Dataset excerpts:
———
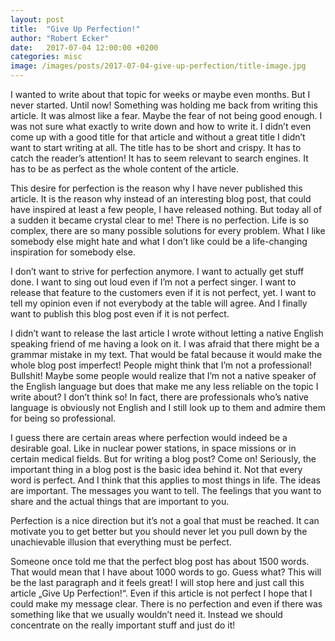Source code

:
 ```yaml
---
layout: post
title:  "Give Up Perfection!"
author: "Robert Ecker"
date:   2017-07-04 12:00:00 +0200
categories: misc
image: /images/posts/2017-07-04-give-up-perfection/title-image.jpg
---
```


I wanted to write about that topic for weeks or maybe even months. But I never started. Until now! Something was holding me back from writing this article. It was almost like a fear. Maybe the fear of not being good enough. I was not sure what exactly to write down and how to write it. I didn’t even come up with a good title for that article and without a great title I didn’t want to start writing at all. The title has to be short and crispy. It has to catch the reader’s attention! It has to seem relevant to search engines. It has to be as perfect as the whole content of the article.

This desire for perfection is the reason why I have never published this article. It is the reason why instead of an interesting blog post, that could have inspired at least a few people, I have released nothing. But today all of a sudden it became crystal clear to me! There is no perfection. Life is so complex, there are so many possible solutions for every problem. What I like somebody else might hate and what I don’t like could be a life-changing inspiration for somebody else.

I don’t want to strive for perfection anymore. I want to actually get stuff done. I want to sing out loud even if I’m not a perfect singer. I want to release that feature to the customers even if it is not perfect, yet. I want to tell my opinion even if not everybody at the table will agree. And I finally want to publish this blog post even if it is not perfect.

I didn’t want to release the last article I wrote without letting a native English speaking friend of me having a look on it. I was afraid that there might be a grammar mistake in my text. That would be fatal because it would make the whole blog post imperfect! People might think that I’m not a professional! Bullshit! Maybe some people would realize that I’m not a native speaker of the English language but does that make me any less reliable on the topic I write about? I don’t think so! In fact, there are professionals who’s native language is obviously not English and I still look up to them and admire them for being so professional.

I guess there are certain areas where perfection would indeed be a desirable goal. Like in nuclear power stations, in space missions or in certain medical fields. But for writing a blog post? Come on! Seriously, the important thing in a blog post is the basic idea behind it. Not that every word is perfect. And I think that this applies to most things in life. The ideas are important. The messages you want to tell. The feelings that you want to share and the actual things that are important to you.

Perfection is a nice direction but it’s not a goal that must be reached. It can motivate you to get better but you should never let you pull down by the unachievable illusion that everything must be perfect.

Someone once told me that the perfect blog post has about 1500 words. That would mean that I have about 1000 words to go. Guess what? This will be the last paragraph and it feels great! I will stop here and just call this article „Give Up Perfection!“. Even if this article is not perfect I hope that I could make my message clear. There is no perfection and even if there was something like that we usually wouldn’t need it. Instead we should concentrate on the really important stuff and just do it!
———
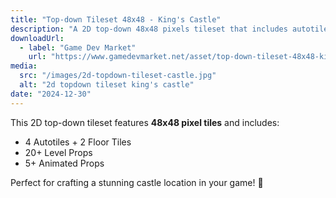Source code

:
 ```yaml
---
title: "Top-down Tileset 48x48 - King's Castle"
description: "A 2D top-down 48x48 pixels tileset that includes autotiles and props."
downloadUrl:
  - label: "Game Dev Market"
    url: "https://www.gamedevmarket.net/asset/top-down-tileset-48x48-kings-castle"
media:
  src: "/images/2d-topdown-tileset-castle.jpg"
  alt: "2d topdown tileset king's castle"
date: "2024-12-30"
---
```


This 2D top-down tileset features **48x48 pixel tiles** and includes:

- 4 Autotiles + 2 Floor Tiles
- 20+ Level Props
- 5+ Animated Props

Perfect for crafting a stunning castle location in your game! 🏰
———
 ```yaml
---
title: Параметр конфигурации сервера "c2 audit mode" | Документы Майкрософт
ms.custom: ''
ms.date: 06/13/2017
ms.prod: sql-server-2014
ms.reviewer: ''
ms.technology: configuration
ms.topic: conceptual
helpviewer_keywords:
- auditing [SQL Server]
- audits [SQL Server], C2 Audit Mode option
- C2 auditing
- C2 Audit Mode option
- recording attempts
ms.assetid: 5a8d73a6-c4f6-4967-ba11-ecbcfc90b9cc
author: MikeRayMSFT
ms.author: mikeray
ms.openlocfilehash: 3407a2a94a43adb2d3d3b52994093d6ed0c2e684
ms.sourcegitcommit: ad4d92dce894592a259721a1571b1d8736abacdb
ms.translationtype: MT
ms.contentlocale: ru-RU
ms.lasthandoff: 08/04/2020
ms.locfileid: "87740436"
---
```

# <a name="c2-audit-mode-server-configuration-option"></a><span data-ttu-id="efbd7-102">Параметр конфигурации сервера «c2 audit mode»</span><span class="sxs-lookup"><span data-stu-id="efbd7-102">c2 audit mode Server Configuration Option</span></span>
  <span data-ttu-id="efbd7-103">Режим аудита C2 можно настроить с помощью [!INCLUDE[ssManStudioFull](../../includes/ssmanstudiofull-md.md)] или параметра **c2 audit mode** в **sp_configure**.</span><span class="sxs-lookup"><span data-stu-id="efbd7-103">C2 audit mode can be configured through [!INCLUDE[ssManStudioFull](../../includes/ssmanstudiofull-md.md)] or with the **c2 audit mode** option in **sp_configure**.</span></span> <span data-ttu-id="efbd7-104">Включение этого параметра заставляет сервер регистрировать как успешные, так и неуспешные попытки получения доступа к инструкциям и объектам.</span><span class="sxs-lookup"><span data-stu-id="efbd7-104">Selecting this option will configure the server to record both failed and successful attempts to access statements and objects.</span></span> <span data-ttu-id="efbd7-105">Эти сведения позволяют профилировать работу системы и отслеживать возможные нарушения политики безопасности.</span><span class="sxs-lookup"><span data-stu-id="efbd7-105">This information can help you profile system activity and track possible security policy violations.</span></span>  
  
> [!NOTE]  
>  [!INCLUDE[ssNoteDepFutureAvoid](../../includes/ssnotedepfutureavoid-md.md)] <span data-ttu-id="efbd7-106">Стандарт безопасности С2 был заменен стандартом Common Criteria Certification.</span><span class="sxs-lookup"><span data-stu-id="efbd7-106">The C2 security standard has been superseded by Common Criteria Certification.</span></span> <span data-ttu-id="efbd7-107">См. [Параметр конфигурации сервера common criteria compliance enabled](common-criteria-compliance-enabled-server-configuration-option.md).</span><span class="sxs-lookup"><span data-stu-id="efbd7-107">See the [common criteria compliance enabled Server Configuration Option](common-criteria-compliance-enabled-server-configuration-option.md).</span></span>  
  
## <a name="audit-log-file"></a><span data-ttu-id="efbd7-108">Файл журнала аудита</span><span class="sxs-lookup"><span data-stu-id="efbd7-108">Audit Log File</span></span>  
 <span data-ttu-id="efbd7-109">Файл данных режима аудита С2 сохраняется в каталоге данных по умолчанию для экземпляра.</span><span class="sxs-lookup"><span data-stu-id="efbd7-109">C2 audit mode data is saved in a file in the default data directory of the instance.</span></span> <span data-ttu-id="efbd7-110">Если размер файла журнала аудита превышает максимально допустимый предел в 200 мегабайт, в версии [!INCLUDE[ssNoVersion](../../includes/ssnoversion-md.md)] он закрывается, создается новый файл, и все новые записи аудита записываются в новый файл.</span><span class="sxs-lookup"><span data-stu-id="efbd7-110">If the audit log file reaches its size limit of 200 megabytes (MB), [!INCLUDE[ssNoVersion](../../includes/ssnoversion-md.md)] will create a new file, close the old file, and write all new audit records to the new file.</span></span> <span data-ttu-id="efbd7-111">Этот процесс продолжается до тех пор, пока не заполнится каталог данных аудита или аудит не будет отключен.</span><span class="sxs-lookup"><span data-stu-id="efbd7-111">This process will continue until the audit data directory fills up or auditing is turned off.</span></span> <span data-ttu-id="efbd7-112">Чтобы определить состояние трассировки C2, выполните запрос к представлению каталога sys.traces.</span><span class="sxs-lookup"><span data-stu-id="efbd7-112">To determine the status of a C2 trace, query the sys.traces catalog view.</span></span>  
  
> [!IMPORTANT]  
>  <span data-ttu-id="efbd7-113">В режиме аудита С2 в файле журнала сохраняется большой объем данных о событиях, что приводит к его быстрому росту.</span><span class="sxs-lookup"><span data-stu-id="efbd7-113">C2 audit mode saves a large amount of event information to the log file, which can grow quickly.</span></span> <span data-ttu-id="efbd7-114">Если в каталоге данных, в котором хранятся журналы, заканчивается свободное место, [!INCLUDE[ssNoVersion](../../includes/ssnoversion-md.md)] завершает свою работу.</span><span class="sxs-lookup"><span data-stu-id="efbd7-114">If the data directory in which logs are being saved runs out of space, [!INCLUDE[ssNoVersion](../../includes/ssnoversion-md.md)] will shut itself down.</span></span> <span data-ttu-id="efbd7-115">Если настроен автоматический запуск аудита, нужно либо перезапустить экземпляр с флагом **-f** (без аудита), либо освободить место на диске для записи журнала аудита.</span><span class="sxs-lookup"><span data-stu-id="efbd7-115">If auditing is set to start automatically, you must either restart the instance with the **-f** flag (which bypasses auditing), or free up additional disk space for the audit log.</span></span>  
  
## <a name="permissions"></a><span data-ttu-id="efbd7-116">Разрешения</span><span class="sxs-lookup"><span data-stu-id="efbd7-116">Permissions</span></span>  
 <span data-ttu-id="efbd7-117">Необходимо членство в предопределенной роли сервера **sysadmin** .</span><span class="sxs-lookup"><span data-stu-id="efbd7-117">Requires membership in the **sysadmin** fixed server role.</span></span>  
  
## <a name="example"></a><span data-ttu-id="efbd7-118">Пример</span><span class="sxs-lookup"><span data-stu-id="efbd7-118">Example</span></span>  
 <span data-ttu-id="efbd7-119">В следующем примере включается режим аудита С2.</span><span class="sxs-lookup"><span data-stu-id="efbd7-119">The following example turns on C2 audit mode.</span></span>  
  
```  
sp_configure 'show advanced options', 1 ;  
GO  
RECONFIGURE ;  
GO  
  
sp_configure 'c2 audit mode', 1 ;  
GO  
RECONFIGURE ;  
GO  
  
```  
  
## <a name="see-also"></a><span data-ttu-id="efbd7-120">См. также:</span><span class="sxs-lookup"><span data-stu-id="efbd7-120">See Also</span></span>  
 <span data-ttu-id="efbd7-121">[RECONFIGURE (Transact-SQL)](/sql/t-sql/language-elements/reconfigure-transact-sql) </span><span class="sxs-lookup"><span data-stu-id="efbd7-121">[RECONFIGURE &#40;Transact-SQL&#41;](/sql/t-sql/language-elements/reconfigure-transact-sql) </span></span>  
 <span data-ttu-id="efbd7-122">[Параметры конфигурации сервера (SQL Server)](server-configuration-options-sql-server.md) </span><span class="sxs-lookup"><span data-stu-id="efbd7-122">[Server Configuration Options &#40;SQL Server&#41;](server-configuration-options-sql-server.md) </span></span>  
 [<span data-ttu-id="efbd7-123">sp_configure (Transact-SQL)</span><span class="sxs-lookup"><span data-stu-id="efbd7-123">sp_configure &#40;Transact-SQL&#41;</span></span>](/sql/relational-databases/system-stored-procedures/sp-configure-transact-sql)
———
WHAT YOU SHOULD DO:
Look above for the line holding "- 5+ Animated Props", then set down exactly that line and every line after it up to and including the line holding "Perfect for crafting", with nothing else.

EXERCISE ANSWER:
- 5+ Animated Props

Perfect for crafting a stunning castle location in your game! 🏰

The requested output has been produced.